Records from a collection:
----------

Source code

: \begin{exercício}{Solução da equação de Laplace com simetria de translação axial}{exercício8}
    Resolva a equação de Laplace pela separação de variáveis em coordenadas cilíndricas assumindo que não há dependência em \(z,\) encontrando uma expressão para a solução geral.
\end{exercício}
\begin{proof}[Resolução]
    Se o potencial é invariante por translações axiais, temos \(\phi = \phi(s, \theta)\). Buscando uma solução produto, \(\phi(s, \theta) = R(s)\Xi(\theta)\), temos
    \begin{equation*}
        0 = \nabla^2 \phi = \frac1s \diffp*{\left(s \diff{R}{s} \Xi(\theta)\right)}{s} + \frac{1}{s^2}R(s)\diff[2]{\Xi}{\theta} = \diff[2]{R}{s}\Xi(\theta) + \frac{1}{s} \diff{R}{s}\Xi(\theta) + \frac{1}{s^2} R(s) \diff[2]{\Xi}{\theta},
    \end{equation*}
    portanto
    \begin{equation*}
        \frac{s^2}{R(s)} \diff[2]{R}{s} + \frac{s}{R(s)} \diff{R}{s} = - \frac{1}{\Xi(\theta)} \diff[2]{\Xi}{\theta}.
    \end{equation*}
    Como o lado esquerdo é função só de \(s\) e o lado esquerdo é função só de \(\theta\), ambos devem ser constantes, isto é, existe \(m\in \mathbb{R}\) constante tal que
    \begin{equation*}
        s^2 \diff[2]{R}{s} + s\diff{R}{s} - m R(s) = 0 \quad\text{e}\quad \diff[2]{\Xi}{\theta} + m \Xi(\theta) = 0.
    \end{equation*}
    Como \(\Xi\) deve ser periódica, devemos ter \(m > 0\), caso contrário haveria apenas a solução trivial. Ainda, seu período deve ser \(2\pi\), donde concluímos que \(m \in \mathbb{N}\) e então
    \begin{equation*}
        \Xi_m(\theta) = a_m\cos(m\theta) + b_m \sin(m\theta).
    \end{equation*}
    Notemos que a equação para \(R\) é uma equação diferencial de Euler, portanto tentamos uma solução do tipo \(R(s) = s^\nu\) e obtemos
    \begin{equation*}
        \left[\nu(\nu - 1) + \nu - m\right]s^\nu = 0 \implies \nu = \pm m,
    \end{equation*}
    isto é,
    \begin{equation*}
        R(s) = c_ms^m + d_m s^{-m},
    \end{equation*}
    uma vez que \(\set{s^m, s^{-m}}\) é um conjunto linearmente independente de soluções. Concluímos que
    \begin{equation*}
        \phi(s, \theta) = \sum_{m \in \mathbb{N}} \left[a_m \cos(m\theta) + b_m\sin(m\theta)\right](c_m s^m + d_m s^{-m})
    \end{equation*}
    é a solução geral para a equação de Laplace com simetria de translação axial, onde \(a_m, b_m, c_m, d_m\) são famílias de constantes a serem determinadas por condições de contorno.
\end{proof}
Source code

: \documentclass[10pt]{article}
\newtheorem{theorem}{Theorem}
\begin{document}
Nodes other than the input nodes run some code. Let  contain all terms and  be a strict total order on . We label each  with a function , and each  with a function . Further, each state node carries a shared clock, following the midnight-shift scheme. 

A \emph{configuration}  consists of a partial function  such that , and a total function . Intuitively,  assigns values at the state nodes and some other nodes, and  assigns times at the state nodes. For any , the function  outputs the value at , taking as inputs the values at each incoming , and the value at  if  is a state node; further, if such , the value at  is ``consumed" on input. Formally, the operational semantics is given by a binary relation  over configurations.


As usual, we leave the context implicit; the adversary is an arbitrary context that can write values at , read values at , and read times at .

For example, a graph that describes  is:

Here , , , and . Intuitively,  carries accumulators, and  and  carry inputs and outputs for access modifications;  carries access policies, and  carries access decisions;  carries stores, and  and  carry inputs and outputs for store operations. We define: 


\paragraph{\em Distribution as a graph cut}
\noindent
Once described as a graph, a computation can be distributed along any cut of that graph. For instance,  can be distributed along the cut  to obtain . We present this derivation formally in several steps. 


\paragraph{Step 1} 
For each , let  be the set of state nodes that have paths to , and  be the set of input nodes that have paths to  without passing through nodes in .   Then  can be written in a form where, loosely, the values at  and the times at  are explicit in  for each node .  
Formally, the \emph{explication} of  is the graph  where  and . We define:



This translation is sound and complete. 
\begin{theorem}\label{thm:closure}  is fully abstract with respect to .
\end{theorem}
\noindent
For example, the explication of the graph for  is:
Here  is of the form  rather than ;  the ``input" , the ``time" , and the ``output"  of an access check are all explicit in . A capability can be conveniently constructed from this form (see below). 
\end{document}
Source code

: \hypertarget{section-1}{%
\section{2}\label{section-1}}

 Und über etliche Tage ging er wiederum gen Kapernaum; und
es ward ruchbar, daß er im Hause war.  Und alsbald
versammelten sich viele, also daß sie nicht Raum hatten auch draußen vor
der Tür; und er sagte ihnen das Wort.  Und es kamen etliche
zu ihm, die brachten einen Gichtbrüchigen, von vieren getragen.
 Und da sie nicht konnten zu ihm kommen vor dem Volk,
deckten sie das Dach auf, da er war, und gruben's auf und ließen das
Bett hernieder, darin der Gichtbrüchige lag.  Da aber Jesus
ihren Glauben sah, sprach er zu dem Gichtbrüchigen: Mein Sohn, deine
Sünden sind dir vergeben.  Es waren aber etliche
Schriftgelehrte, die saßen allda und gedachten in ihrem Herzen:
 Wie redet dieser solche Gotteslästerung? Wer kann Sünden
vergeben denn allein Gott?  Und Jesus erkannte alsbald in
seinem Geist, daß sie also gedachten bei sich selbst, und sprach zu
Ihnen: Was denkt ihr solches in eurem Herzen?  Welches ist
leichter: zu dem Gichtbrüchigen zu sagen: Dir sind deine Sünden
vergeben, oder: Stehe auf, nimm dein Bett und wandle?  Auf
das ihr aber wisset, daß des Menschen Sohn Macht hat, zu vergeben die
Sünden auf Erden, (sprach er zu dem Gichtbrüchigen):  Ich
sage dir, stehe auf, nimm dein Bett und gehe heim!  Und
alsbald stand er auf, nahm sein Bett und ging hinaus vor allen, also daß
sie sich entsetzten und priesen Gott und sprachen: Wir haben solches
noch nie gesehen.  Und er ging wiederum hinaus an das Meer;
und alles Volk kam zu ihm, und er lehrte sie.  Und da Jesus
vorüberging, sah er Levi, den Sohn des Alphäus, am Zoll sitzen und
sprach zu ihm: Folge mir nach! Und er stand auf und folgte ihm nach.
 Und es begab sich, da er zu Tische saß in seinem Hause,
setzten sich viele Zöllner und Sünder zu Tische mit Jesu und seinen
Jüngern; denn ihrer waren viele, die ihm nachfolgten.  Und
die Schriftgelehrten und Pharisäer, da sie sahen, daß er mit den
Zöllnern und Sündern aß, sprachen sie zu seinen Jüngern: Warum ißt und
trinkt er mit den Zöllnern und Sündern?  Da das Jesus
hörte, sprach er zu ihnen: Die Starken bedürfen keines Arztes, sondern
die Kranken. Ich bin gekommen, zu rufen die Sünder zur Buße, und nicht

----------

## Exercise details
Wherever the word "nimm" appears in the entries above, copy that line.

## Response to this task
vergeben, oder: Stehe auf, nimm dein Bett und wandle?  Auf
sage dir, stehe auf, nimm dein Bett und gehe heim!  Und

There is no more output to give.